Please output the listing that follows exactly, but keep all images out.

Segment Open

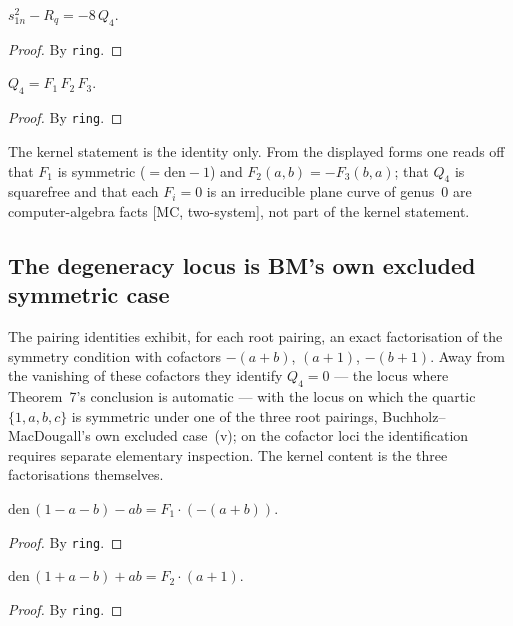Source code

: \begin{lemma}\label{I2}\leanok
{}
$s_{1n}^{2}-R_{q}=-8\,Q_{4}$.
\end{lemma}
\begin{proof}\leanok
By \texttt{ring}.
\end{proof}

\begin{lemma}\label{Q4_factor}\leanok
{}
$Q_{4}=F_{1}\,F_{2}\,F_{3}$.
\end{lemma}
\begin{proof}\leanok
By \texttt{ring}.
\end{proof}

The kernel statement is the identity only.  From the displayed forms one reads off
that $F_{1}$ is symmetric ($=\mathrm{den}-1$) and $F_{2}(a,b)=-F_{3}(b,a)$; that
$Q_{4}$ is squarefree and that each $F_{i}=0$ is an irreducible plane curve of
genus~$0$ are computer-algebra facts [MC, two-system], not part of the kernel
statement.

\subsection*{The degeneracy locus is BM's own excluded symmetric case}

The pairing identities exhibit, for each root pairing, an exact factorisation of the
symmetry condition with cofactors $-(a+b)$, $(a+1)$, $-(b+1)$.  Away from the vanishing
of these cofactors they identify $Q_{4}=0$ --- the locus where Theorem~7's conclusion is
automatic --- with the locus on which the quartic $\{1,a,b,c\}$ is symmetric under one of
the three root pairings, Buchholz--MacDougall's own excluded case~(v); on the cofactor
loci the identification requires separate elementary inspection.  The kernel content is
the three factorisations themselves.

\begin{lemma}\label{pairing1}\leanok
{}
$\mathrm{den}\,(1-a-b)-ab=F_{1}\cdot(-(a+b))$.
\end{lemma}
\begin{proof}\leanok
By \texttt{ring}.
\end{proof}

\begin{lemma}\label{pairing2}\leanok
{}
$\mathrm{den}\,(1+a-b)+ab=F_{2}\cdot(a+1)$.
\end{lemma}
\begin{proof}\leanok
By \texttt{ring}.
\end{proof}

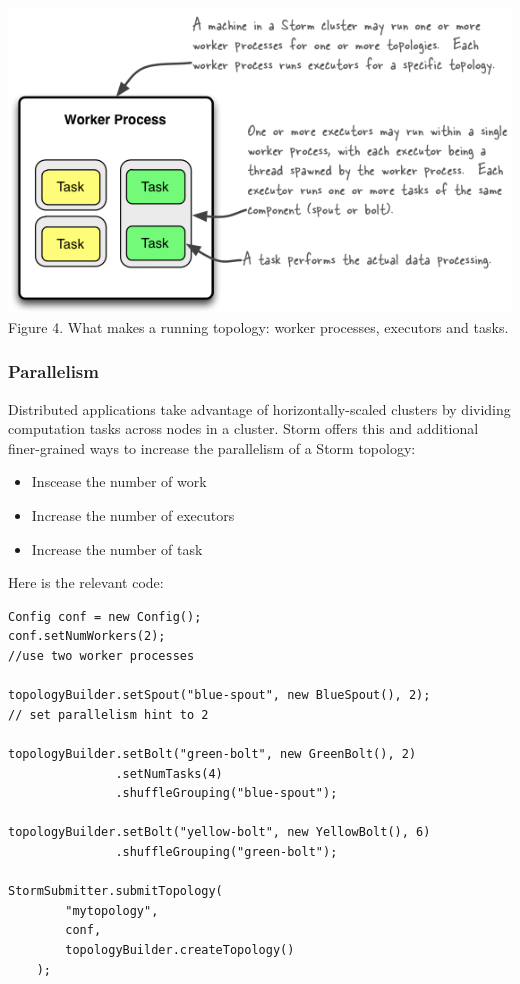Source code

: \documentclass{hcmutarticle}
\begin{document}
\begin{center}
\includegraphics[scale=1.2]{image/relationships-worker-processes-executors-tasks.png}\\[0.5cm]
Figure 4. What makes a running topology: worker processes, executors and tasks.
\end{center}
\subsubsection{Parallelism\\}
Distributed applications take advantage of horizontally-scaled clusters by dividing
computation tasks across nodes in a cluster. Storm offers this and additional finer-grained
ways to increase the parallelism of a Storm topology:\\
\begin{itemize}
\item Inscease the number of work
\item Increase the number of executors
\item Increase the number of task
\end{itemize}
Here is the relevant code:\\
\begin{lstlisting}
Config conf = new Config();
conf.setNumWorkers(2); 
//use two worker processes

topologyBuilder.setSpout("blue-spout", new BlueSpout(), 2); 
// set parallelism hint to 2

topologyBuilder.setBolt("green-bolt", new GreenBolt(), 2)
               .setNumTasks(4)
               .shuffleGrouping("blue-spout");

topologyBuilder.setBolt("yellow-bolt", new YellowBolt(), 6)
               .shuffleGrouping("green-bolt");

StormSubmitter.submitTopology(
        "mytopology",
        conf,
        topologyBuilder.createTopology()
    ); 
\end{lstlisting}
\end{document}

Segment Closed

> _FINISHED EXERCISE_:
Source code

: \begin{lemma}\label{I2}\leanok
{}
$s_{1n}^{2}-R_{q}=-8\,Q_{4}$.
\end{lemma}
\begin{proof}\leanok
By \texttt{ring}.
\end{proof}

\begin{lemma}\label{Q4_factor}\leanok
{}
$Q_{4}=F_{1}\,F_{2}\,F_{3}$.
\end{lemma}
\begin{proof}\leanok
By \texttt{ring}.
\end{proof}

The kernel statement is the identity only.  From the displayed forms one reads off
that $F_{1}$ is symmetric ($=\mathrm{den}-1$) and $F_{2}(a,b)=-F_{3}(b,a)$; that
$Q_{4}$ is squarefree and that each $F_{i}=0$ is an irreducible plane curve of
genus~$0$ are computer-algebra facts [MC, two-system], not part of the kernel
statement.

\subsection*{The degeneracy locus is BM's own excluded symmetric case}

The pairing identities exhibit, for each root pairing, an exact factorisation of the
symmetry condition with cofactors $-(a+b)$, $(a+1)$, $-(b+1)$.  Away from the vanishing
of these cofactors they identify $Q_{4}=0$ --- the locus where Theorem~7's conclusion is
automatic --- with the locus on which the quartic $\{1,a,b,c\}$ is symmetric under one of
the three root pairings, Buchholz--MacDougall's own excluded case~(v); on the cofactor
loci the identification requires separate elementary inspection.  The kernel content is
the three factorisations themselves.

\begin{lemma}\label{pairing1}\leanok
{}
$\mathrm{den}\,(1-a-b)-ab=F_{1}\cdot(-(a+b))$.
\end{lemma}
\begin{proof}\leanok
By \texttt{ring}.
\end{proof}

\begin{lemma}\label{pairing2}\leanok
{}
$\mathrm{den}\,(1+a-b)+ab=F_{2}\cdot(a+1)$.
\end{lemma}
\begin{proof}\leanok
By \texttt{ring}.
\end{proof}

Source code

: \documentclass{hcmutarticle}
\begin{document}
\begin{center}
\includegraphics[scale=1.2]{image/relationships-worker-processes-executors-tasks.png}\\[0.5cm]
Figure 4. What makes a running topology: worker processes, executors and tasks.
\end{center}
\subsubsection{Parallelism\\}
Distributed applications take advantage of horizontally-scaled clusters by dividing
computation tasks across nodes in a cluster. Storm offers this and additional finer-grained
ways to increase the parallelism of a Storm topology:\\
\begin{itemize}
\item Inscease the number of work
\item Increase the number of executors
\item Increase the number of task
\end{itemize}
Here is the relevant code:\\
\begin{lstlisting}
Config conf = new Config();
conf.setNumWorkers(2); 
//use two worker processes

topologyBuilder.setSpout("blue-spout", new BlueSpout(), 2); 
// set parallelism hint to 2

topologyBuilder.setBolt("green-bolt", new GreenBolt(), 2)
               .setNumTasks(4)
               .shuffleGrouping("blue-spout");

topologyBuilder.setBolt("yellow-bolt", new YellowBolt(), 6)
               .shuffleGrouping("green-bolt");

StormSubmitter.submitTopology(
        "mytopology",
        conf,
        topologyBuilder.createTopology()
    ); 
\end{lstlisting}
\end{document}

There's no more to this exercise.